Nesse aspecto, Sócrates e o cristianismo se parecem. Enquanto este pede ao indivíduo que se reconheça como “pecador”, Sócrates pede que reconheçamos a própria “ignorância” como caminho para a sabedoria – de fato, ambas as atitudes são reconhecimentos das limitações humanas. É daí que nasce o conceito de “paradoxo absoluto” em Kierkegaard.

Trata-se de uma ideia que envolve a constatação de que a razão é um instrumento necessário, mas não suficiente para o conhecimento da verdade. Seria impossível um homem ensinar a verdade a outro, nenhum homem é mestre de outro homem. No máximo, a tarefa é de auxílio a trazer a sua verdade à tona. Não há uma relação de ensino e aprendizagem. É justamente essa rejeição da possibilidade de compreensão racional da realidade em seu todo que distingue Kierkegaard de seus contemporâneos modernos e o torna contemporâneo dos antigos, como Sócrates, ou dos existencialistas atuais. Ele demonstra que estar adiante de seu tempo pode muitas vezes demandar um olhar ao passado e uma apreciação de ideias que são por muitos, ou até mesmo pela maioria, julgadas obscuras ou superadas.

Mas, e sobre a fé, qual a concepção de Kierkegaard sobre a fé? Ele vai contra aquela tradicional tese de que a religião nega o tempo, a finitude e o corpo, aspectos da existência humana, como se religião fosse algo exatamente oposto ao mundano. Mas, como faz isso?
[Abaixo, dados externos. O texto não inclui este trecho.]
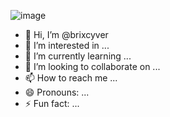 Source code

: ![image](https://github.com/brixcyver/brixcyver/assets/142380216/c05af5c7-8d5b-4ef1-8cb7-8290c9e6360e)

- 👋 Hi, I’m @brixcyver
- 👀 I’m interested in ...
- 🌱 I’m currently learning ...
- 💞️ I’m looking to collaborate on ...
- 📫 How to reach me ...
- 😄 Pronouns: ...
- ⚡ Fun fact: ...


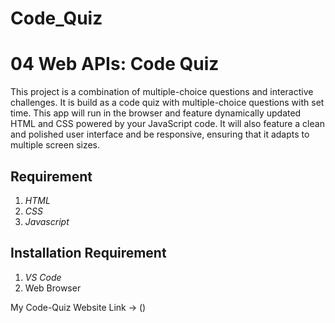 # Code_Quiz
# 04 Web APIs: Code Quiz

This project is a combination of multiple-choice questions and interactive challenges. It is build as a code quiz with multiple-choice questions with set time. This app will run in the browser and feature dynamically updated HTML and CSS powered by your JavaScript code. It will also feature a clean and polished user interface and be responsive, ensuring that it adapts to multiple screen sizes.

## Requirement
1. *HTML*
2. *CSS*
3. *Javascript*

## Installation Requirement
1. *VS Code*
2. Web Browser





My Code-Quiz Website Link ->  ()



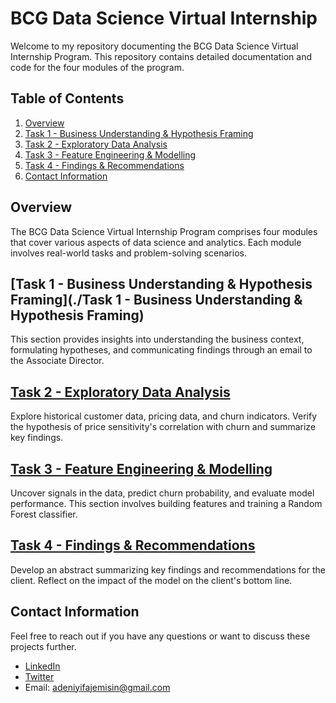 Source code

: # BCG Data Science Virtual Internship

Welcome to my repository documenting the BCG Data Science Virtual Internship Program. This repository contains detailed documentation and code for the four modules of the program.

## Table of Contents
1. [Overview](#overview)
2. [Task 1 - Business Understanding & Hypothesis Framing](#task-1---business-understanding--hypothesis-framing)
3. [Task 2 - Exploratory Data Analysis](#task-2---exploratory-data-analysis)
4. [Task 3 - Feature Engineering & Modelling](#task-3---feature-engineering--modelling)
5. [Task 4 - Findings & Recommendations](#task-4---findings--recommendations)
6. [Contact Information](#contact-information)

## Overview

The BCG Data Science Virtual Internship Program comprises four modules that cover various aspects of data science and analytics. Each module involves real-world tasks and problem-solving scenarios.

## [Task 1 - Business Understanding & Hypothesis Framing](./Task 1 - Business Understanding & Hypothesis Framing)

This section provides insights into understanding the business context, formulating hypotheses, and communicating findings through an email to the Associate Director.

## [Task 2 - Exploratory Data Analysis](./Task_2_Exploratory_Data_Analysis)

Explore historical customer data, pricing data, and churn indicators. Verify the hypothesis of price sensitivity's correlation with churn and summarize key findings.

## [Task 3 - Feature Engineering & Modelling](./Task_3_Feature_Engineering_and_Modelling)

Uncover signals in the data, predict churn probability, and evaluate model performance. This section involves building features and training a Random Forest classifier.

## [Task 4 - Findings & Recommendations](./Task_4_Findings_and_Recommendations)

Develop an abstract summarizing key findings and recommendations for the client. Reflect on the impact of the model on the client's bottom line.

## Contact Information

Feel free to reach out if you have any questions or want to discuss these projects further.

- [LinkedIn](https://www.linkedin.com/in/fajemisin-adeniyi-326bb2229/)
- [Twitter](https://twitter.com/neecrownsmith)
- Email: adeniyifajemisin@gmail.com
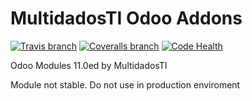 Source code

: # MultidadosTI Odoo Addons
[![Travis branch](https://img.shields.io/travis/multidadosti-erp/multidadosti-addons/11.0.svg?style=flat-square)](https://travis-ci.org/multidadosti-erp/multidadosti-addons)
[![Coveralls branch](https://img.shields.io/coveralls/multidadosti-erp/multidadosti-addons/11.0.svg?style=flat-square)](https://coveralls.io/repos/github/multidadosti-erp/multidadosti-addons/badge.svg?branch=11.0)
[![Code Health](https://landscape.io/github/multidadosti-erp/multidadosti-addons/11.0/landscape.svg)](https://landscape.io/github/multidadosti-erp/multidadosti-addons/11.0)

Odoo Modules 11.0ed by MultidadosTI

Module not stable. Do not use in production enviroment

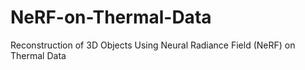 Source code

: # NeRF-on-Thermal-Data
Reconstruction of 3D Objects Using Neural Radiance Field (NeRF) on Thermal Data
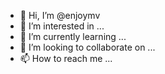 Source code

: - 👋 Hi, I’m @enjoymv
- 👀 I’m interested in ...
- 🌱 I’m currently learning ...
- 💞️ I’m looking to collaborate on ...
- 📫 How to reach me ...

<!---
enjoymv/enjoymv is a ✨ special ✨ repository because its `README.md` (this file) appears on your GitHub profile.
You can click the Preview link to take a look at your changes.
--->
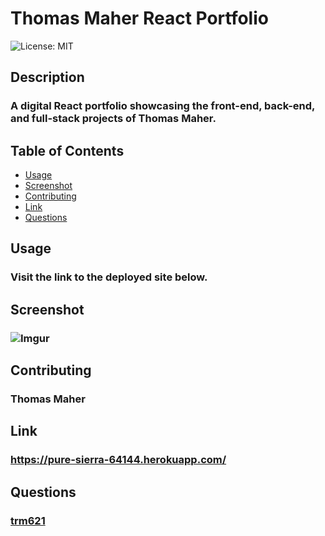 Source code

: # Thomas Maher React Portfolio
  ![License: MIT](https://img.shields.io/badge/License-MIT-yellow.svg)
  ## Description
  ### A digital React portfolio showcasing the front-end, back-end, and full-stack projects of Thomas Maher.
  ## Table of Contents
  - <a href="#usage">Usage</a>
  - <a href="#screenshot">Screenshot</a>
  - <a href="#contributing">Contributing</a>
  - <a href="#Link">Link</a>
  - <a href="#questions">Questions</a>
  ## Usage
  ### Visit the link to the deployed site below.
  ## Screenshot
  ### ![Imgur](https://imgur.com/NpYSNW7.png)
  ## Contributing
  ### Thomas Maher
  ## Link
  ### https://pure-sierra-64144.herokuapp.com/
  ## Questions
  ### <a href="https://www.github.com/trm621">trm621</a>
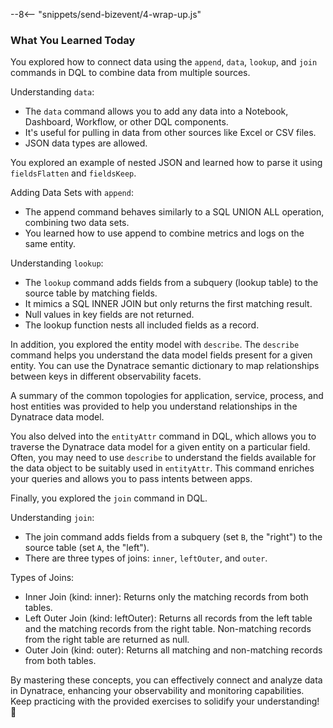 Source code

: <!--TODO: Update Lab Task -->
<!--TODO: Update bizevent code snippet -->
--8<-- "snippets/send-bizevent/4-wrap-up.js"

### What You Learned Today 
You explored how to connect data using the `append`, `data`, `lookup`, and `join` commands in DQL to combine data from multiple sources. 

Understanding `data`:
* The `data` command allows you to add any data into a Notebook, Dashboard, Workflow, or other DQL components.
* It's useful for pulling in data from other sources like Excel or CSV files.
* JSON data types are allowed.

You explored an example of nested JSON and learned how to parse it using `fieldsFlatten` and `fieldsKeep`.

Adding Data Sets with `append`:
* The append command behaves similarly to a SQL UNION ALL operation, combining two data sets.
* You learned how to use append to combine metrics and logs on the same entity.

Understanding `lookup`:
* The `lookup` command adds fields from a subquery (lookup table) to the source table by matching fields.
* It mimics a SQL INNER JOIN but only returns the first matching result.
* Null values in key fields are not returned.
* The lookup function nests all included fields as a record.

In addition, you explored the entity model with `describe`. The `describe` command helps you understand the data model fields present for a given entity. You can use the Dynatrace semantic dictionary to map relationships between keys in different observability facets.

A summary of the common topologies for application, service, process, and host entities was provided to help you understand relationships in the Dynatrace data model.

You also delved into the `entityAttr` command in DQL, which allows you to traverse the Dynatrace data model for a given entity on a particular field. Often, you may need to use `describe` to understand the fields available for the data object to be suitably used in `entityAttr`. This command enriches your queries and allows you to pass intents between apps.  

Finally, you explored the `join` command in DQL. 

Understanding `join`:

* The join command adds fields from a subquery (set `B`, the "right") to the source table (set `A`, the "left").
* There are three types of joins: `inner`, `leftOuter`, and `outer`.

Types of Joins:

* Inner Join (kind: inner): Returns only the matching records from both tables.
* Left Outer Join (kind: leftOuter): Returns all records from the left table and the matching records from the right table. Non-matching records from the right table are returned as null.
* Outer Join (kind: outer): Returns all matching and non-matching records from both tables.

By mastering these concepts, you can effectively connect and analyze data in Dynatrace, enhancing your observability and monitoring capabilities. Keep practicing with the provided exercises to solidify your understanding! 🚀
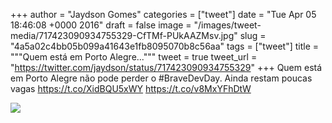 
+++
author = "Jaydson Gomes"
categories = ["tweet"]
date = "Tue Apr 05 18:46:08 +0000 2016"
draft = false
image = "/images/tweet-media/717423090934755329-CfTMf-PUkAAZMsv.jpg"
slug = "4a5a02c4bb05b099a41643e1fb8095070b8c56aa"
tags = ["tweet"]
title = """Quem está em Porto Alegre..."""
tweet = true
tweet_url = "https://twitter.com/jaydson/status/717423090934755329"
+++
Quem está em Porto Alegre não pode perder o #BraveDevDay. Ainda restam poucas vagas https://t.co/XidBQU5xWY https://t.co/v8MxYFhDtW

![](/images/tweet-media/717423090934755329-CfTMf-PUkAAZMsv.jpg) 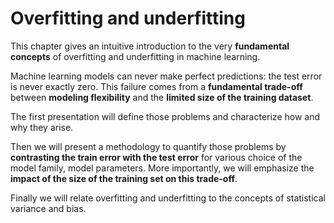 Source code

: # Overfitting and underfitting

This chapter gives an intuitive introduction to the very **fundamental concepts** of
overfitting and underfitting in machine learning.

Machine learning models can never make perfect predictions: the test error is
never exactly zero. This failure comes from a **fundamental trade-off** between
**modeling flexibility** and the **limited size of the training dataset**.

The first presentation will define those problems and characterize how and why
they arise.

Then we will present a methodology to quantify those problems by **contrasting the
train error with the test error** for various choice of the model family,
model parameters. More importantly, we will emphasize the **impact of the size of
the training set on this trade-off**.

Finally we will relate overfitting and underfitting to the concepts of
statistical variance and bias.
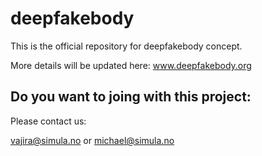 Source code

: # deepfakebody
This is the official repository for deepfakebody concept.

More details will be updated here: www.deepfakebody.org

## Do you want to joing with this project:

Please contact us:

vajira@simula.no or
michael@simula.no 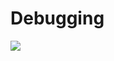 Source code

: # Debugging

![](https://github.com/UltraEngine/Documentation/blob/master/Images/luadebugging.gif?raw=true)

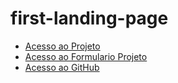 # first-landing-page 

* [Acesso ao Projeto](https://danfirstlandingpage.netlify.app)
* [Acesso ao Formulario Projeto](https://docs.google.com/spreadsheets/d/1nZTPa3AvUP28URwH7_6qxOm-tjcttSejYbIZYxBzQUM/edit)
* [Acesso ao GitHub](https://github.com/DanrleyLinhares/first-landing-page)
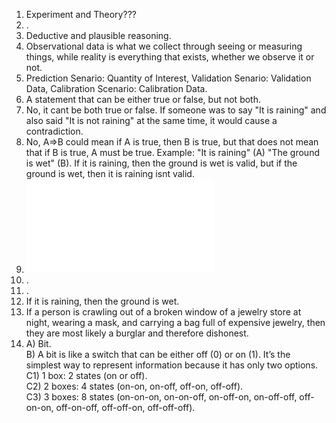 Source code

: 1. Experiment and Theory???
2. .
3. Deductive and plausible reasoning.
4. Observational data is what we collect through seeing or measuring things, while reality is everything that exists, whether we observe it or not.   
5. Prediction Senario: Quantity of Interest, Validation Senario: Validation Data, Calibration Scenario: Calibration Data.  
6. A statement that can be either true or false, but not both.  
7. No, it cant be both true or false. If someone was to say "It is raining" and also said "It is not raining"  at the same time, it would cause a contradiction.  
8. No, A⇒B could mean if A is true, then B is true, but that does not mean that if B is true, A must be true. Example: "It is raining" (A) "The ground is wet" (B). If it is raining, then the ground is wet is valid, but if the ground is wet, then it is raining isnt valid.  
9. ![Question 9](./IMG_0539.pdf)  
10. .
11. .
12. If it is raining, then the ground is wet.  
13. If a person is crawling out of a broken window of a jewelry store at night, wearing a mask, and carrying a bag full of expensive jewelry, then they are most likely a burglar and therefore dishonest.  
14. A) Bit.  
    B) A bit is like a switch that can be either off (0) or on (1). It’s the simplest way to represent information because it has only two options.  
    C1) 1 box: 2 states (on or off).  
    C2) 2 boxes: 4 states (on-on, on-off, off-on, off-off).  
    C3) 3 boxes: 8 states (on-on-on, on-on-off, on-off-on, on-off-off, off-on-on, off-on-off, off-off-on, off-off-off).  
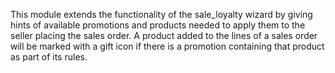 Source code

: This module extends the functionality of the sale_loyalty wizard by
giving hints of available promotions and products needed to apply them
to the seller placing the sales order. A product added to the lines of a
sales order will be marked with a gift icon if there is a promotion
containing that product as part of its rules.
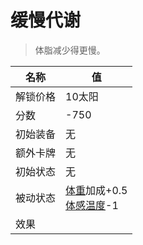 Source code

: # 缓慢代谢  
> 体脂减少得更慢。  
  
名称  |  值  
----  |  ----  
解锁价格  |  10太阳  
分数  |  -750  
初始装备  |  无  
额外卡牌  |  无  
初始状态  |  无  
被动状态  |  [体重](Weight.md)加成+0.5<br>[体感温度](TemperaturePerceived.md)-1  
效果  |    


<script>document.title="缓慢代谢 - 卡牌生存百科 Card Survival Wiki";</script>
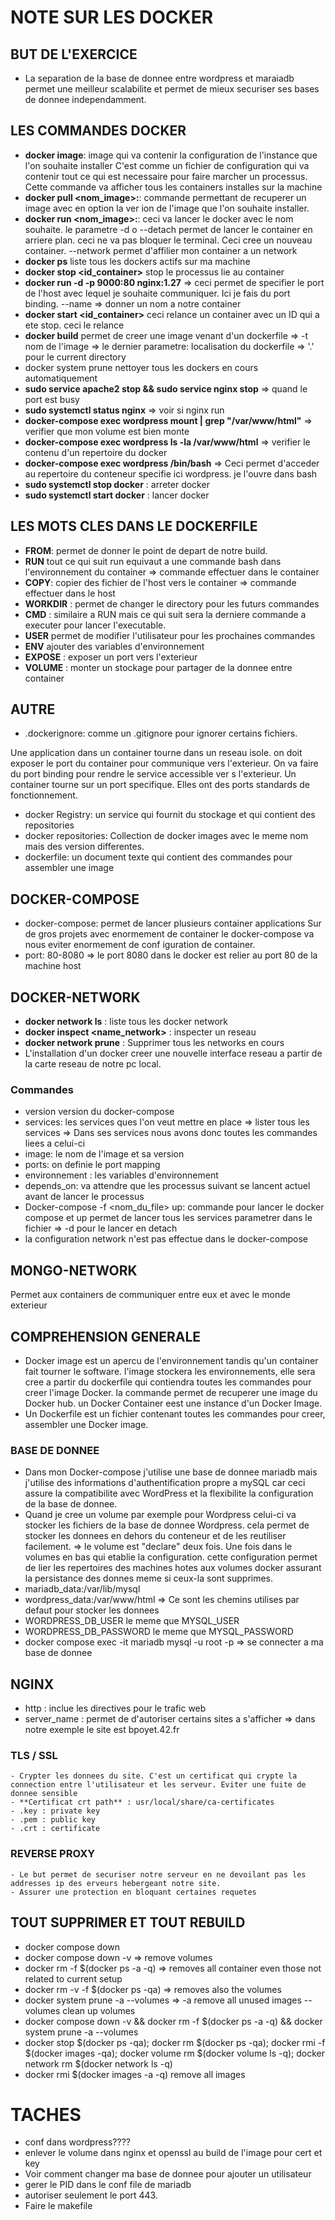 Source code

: 
# NOTE SUR LES DOCKER

## BUT DE L'EXERCICE

- La separation de la base de donnee entre wordpress et maraiadb permet une meilleur scalabilite et permet de mieux securiser ses bases de donnee independamment.

## LES COMMANDES DOCKER

- **docker image**: image qui va contenir la configuration de l'instance que l'on souhaite installer C'est comme un fichier de configuration qui va contenir tout ce qui est necessaire pour faire marcher un processus. Cette commande va afficher tous les containers installes sur la machine
- **docker pull <nom_image>:<version>**: commande permettant de recuperer un image avec en option la ver ion de l'image que l'on souhaite installer.
- **docker run <nom_image>:<version>**: ceci va lancer le docker avec le nom souhaite. le parametre -d o --detach permet de lancer le container en arriere plan. ceci ne va pas bloquer le terminal. Ceci cree un nouveau container.
    --network permet d'affilier mon container a un network
- **docker ps** liste tous les dockers actifs sur ma machine
- **docker stop <id_container>** stop le processus lie au container
- **docker run -d -p 9000:80 nginx:1.27** => ceci permet de specifier le port de l'host avec lequel je souhaite communiquer. Ici je fais du port binding.
    --name => donner un nom a notre container
- **docker start <id_container>** ceci relance un container avec un ID qui a ete stop. ceci le relance
- **docker build** permet de creer une image venant d'un dockerfile
    => -t nom de l'image
    => le dernier parametre: localisation du dockerfile => '.' pour le current directory
- docker system prune nettoyer tous les dockers en cours automatiquement
- **sudo service apache2 stop && sudo service nginx stop** => quand le port est busy
- **sudo systemctl status nginx** => voir si nginx run
- **docker-compose exec wordpress mount | grep "/var/www/html"** => verifier que mon volume est bien monte
- **docker-compose exec wordpress ls -la /var/www/html** => verifier le contenu d'un repertoire du docker
- **docker-compose exec wordpress /bin/bash** => Ceci permet d'acceder au repertoire du conteneur specifie ici wordpress. je l'ouvre dans bash
- **sudo systemctl stop docker** : arreter docker
- **sudo systemctl start docker** : lancer docker


## LES MOTS CLES DANS LE DOCKERFILE

- **FROM**: permet de donner le point de depart de notre build.
- **RUN** tout ce qui suit run equivaut a une commande bash dans l'environnement du container 
    => commande effectuer dans le container
- **COPY**: copier des fichier de l'host vers le container
    => commande effectuer dans le host
- **WORKDIR** : permet de changer le directory pour les futurs commandes
- **CMD** : similaire a RUN mais ce qui suit sera la derniere commande a executer pour lancer l'executable.
- **USER** permet de modifier l'utilisateur pour les prochaines commandes
- **ENV** ajouter des variables d'environnement
- **EXPOSE** : exposer un port vers l'exterieur
- **VOLUME** : monter un stockage pour partager de la donnee entre container

## AUTRE

- .dockerignore: comme un .gitignore pour ignorer certains fichiers.

Une application dans un container tourne dans un reseau isole. on doit exposer le port du container pour communique vers l'exterieur. On va faire du port binding pour rendre le service accessible ver s l'exterieur. Un container tourne sur un port specifique. Elles ont des ports standards de fonctionnement.

- docker Registry: un service qui fournit du stockage et qui contient des repositories
- docker repositories: Collection de docker images avec le meme nom mais des version differentes.
- dockerfile: un document texte qui contient des commandes pour assembler une image

## DOCKER-COMPOSE

- docker-compose: permet de lancer plusieurs container applications
Sur de gros projets avec enormement de container le docker-compose va nous eviter enormement de conf iguration de container.
- port:
    80-8080 => le port 8080 dans le docker est relier au port 80 de la machine host

## DOCKER-NETWORK

- **docker network ls** : liste tous les docker network
- **docker inspect <name_network>** : inspecter un reseau
- **docker network prune** : Supprimer tous les networks en cours
- L'installation d'un docker creer une nouvelle interface reseau a partir de la carte reseau de notre pc local.

### Commandes

- version version du docker-compose
- services: les services ques l'on veut mettre en place
    => lister tous les services
    => Dans ses services nous avons donc toutes les commandes liees a celui-ci
- image: le nom de l'image et sa version
- ports: on definie le port mapping
- environnement : les variables d'environnement
- depends_on: va attendre que les processus suivant se lancent actuel avant de lancer le processus
- Docker-compose -f <nom_du_file> up: commande pour lancer le docker compose et up permet de lancer tous les services parametrer dans le fichier
    => -d pour le lancer en detach
- la configuration network n'est pas effectue dans le docker-compose

## MONGO-NETWORK

Permet aux containers de communiquer entre eux et avec le monde exterieur

## COMPREHENSION GENERALE

- Docker image est un apercu de l'environnement tandis qu'un container fait tourner le software. l'image stockera les environnements, elle sera cree a partir du dockerfile qui contiendra toutes les commandes pour creer l'image Docker. la commande <Docker pull> permet de recuperer une image du Docker hub. un Docker Container eest une instance d'un Docker Image.
- Un Dockerfile est un fichier contenant toutes les commandes pour creer, assembler une Docker image.

### BASE DE DONNEE

- Dans mon Docker-compose j'utilise une base de donnee mariadb mais j'utilise des informations d'authentification propre a mySQL car ceci assure la compatibilite avec WordPress et la flexibilite la configuration de la base de donnee.
- Quand je cree un volume par exemple pour Wordpress celui-ci va stocker les fichiers de la base de donnee Wordpress. cela permet de stocker les donnees en dehors du conteneur et de les reutiliser facilement.
    => le volume est "declare" deux fois. Une fois dans le volumes en bas qui etablie la configuration. cette configuration permet de lier les repertoires des machines hotes aux volumes docker assurant la persistance des donnes meme si ceux-la sont supprimes. 
- mariadb_data:/var/lib/mysql 
- wordpress_data:/var/www/html
    => Ce sont les chemins utilises par defaut pour stocker les donnees
- WORDPRESS_DB_USER le meme que MYSQL_USER
- WORDPRESS_DB_PASSWORD le meme que MYSQL_PASSWORD
- docker compose exec -it mariadb mysql -u root -p => se connecter a ma base de donnee

## NGINX    

- http : inclue les directives pour le trafic web
- server_name : permet de d'autoriser certains sites a s'afficher => dans notre exemple le site est bpoyet.42.fr

### TLS / SSL

    - Crypter les donnees du site. C'est un certificat qui crypte la connection entre l'utilisateur et les serveur. Eviter une fuite de donnee sensible
    - **Certificat crt path** : usr/local/share/ca-certificates
    - .key : private key
    - .pem : public key
    - .crt : certificate


### REVERSE PROXY

    - Le but permet de securiser notre serveur en ne devoilant pas les addresses ip des erveurs hebergeant notre site.
    - Assurer une protection en bloquant certaines requetes

## TOUT SUPPRIMER ET TOUT REBUILD

- docker compose down
- docker compose down -v => remove volumes
- docker rm -f $(docker ps -a -q) => removes all container even those not related to current setup
- docker rm -v -f $(docker ps -qa) => removes also the volumes
- docker system prune -a --volumes => -a remove all unused images --volumes clean up volumes
- docker compose down -v && docker rm -f $(docker ps -a -q) && docker system prune -a --volumes
- docker stop $(docker ps -qa); docker rm $(docker ps -qa); docker rmi -f $(docker images -qa); docker volume rm $(docker volume ls -q); docker network rm $(docker network ls -q)
- docker rmi $(docker images -a -q) remove all images

# TACHES

- conf dans wordpress????
- enlever le volume dans nginx et openssl au build de l'image pour cert et key
- Voir comment changer ma base de donnee pour ajouter un utilisateur
- gerer le PID dans le conf file de mariadb
- autoriser seulement le port 443.
- Faire le makefile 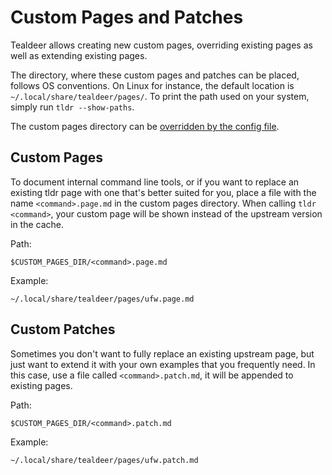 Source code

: # Custom Pages and Patches

Tealdeer allows creating new custom pages, overriding existing pages as well as
extending existing pages.

The directory, where these custom pages and patches can be placed, follows OS
conventions. On Linux for instance, the default location is
`~/.local/share/tealdeer/pages/`. To print the path used on your system, simply
run `tldr --show-paths`.

The custom pages directory can be [overridden by the config
file](config_directories.html).

## Custom Pages

To document internal command line tools, or if you want to replace an existing
tldr page with one that's better suited for you, place a file with the name
`<command>.page.md` in the custom pages directory. When calling `tldr <command>`,
your custom page will be shown instead of the upstream version in the cache.

Path:

    $CUSTOM_PAGES_DIR/<command>.page.md

Example:

    ~/.local/share/tealdeer/pages/ufw.page.md

## Custom Patches

Sometimes you don't want to fully replace an existing upstream page, but just
want to extend it with your own examples that you frequently need. In this
case, use a file called `<command>.patch.md`, it will be appended to existing
pages.

Path:

    $CUSTOM_PAGES_DIR/<command>.patch.md

Example:

    ~/.local/share/tealdeer/pages/ufw.patch.md
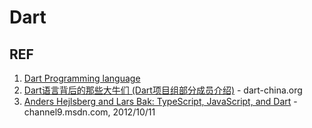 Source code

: # Dart

## REF

1. [Dart Programming language](https://dart.dev)
1. [Dart语言背后的那些大牛们 (Dart项目组部分成员介绍)](https://www.dart-china.org/t/topic/16/9) - dart-china.org
1. [Anders Hejlsberg and Lars Bak: TypeScript, JavaScript, and Dart](https://channel9.msdn.com/Shows/Going+Deep/Anders-Hejlsberg-and-Lars-Bak-TypeScript-JavaScript-and-Dart) - channel9.msdn.com, 2012/10/11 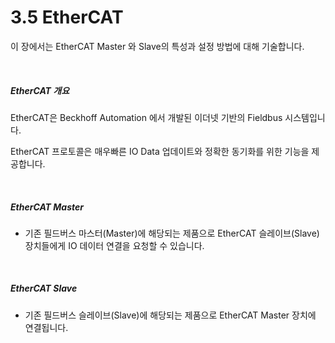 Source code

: ﻿# 3.5 EtherCAT

이 장에서는 EtherCAT Master 와 Slave의 특성과 설정 방법에 대해 기술합니다. 

<br>

##### EtherCAT 개요

EtherCAT은 Beckhoff Automation 에서 개발된 이더넷 기반의 Fieldbus 시스템입니다.

EtherCAT 프로토콜은 매우빠른 IO Data 업데이트와 정확한 동기화를 위한 기능을 제공합니다. 

<br>

##### EtherCAT Master
   * 기존 필드버스 마스터(Master)에 해당되는 제품으로 EtherCAT 슬레이브(Slave) 장치들에게 IO 데이터 연결을 요청할 수 있습니다.

<br>

##### EtherCAT Slave
   * 기존 필드버스 슬레이브(Slave)에 해당되는 제품으로 EtherCAT Master 장치에 연결됩니다.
Qual a sua noção de "fé"? Para explicar, ele parte do episódio em que Abraão parte para o sacrifício do filho, sob as ordens de Deus.

Antes de subir ao monte, Abraão teria dito a seus servos: "eu e o rapaz iremos lá e, havendo adorado, voltaremos para junto de vós". Assim mesmo, no "plural", "voltaremos". Mas, se havia uma ordem de Deus, como esperar que voltassem os dois? Pela "esperança", que não é uma certeza objetiva, mas uma aposta existencial. A fé envolveria, então, um duplo movimento: despojar-se de tudo (resignação) e, ao mesmo tempo, manter a esperança de reaver o que foi renunciado. Ou seja, ao nos despojarmos da temporalidade, do corpo e da finitude, temos sempre a esperança de os reaver. É neste sentido que, para Kierkegaard, 
aquele que aprendeu a abrir mão da realidade e, posteriormente, a ela retornou, tem muito mais deleite com a realidade do que aquele que nunca aprendeu a abandoná-la.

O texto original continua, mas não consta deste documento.